▶ [Aim of the task]: Every record shown below is to be output exactly.

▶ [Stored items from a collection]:
"""
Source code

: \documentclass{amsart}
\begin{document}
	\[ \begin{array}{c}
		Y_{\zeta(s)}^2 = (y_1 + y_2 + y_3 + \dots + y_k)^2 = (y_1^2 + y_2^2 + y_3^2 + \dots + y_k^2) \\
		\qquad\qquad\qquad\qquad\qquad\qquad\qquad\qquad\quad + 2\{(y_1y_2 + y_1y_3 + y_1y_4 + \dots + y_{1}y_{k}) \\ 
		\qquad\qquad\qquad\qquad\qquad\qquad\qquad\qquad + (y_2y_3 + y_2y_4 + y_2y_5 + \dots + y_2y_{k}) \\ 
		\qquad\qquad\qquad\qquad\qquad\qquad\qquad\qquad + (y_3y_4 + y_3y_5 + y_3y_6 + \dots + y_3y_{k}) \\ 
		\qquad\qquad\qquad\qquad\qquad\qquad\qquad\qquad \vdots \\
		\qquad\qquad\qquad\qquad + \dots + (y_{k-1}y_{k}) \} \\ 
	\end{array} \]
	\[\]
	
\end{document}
"""
▶ [The answer]:
Source code

: \documentclass{amsart}
\begin{document}
	\[ \begin{array}{c}
		Y_{\zeta(s)}^2 = (y_1 + y_2 + y_3 + \dots + y_k)^2 = (y_1^2 + y_2^2 + y_3^2 + \dots + y_k^2) \\
		\qquad\qquad\qquad\qquad\qquad\qquad\qquad\qquad\quad + 2\{(y_1y_2 + y_1y_3 + y_1y_4 + \dots + y_{1}y_{k}) \\ 
		\qquad\qquad\qquad\qquad\qquad\qquad\qquad\qquad + (y_2y_3 + y_2y_4 + y_2y_5 + \dots + y_2y_{k}) \\ 
		\qquad\qquad\qquad\qquad\qquad\qquad\qquad\qquad + (y_3y_4 + y_3y_5 + y_3y_6 + \dots + y_3y_{k}) \\ 
		\qquad\qquad\qquad\qquad\qquad\qquad\qquad\qquad \vdots \\
		\qquad\qquad\qquad\qquad + \dots + (y_{k-1}y_{k}) \} \\ 
	\end{array} \]
	\[\]
	
\end{document}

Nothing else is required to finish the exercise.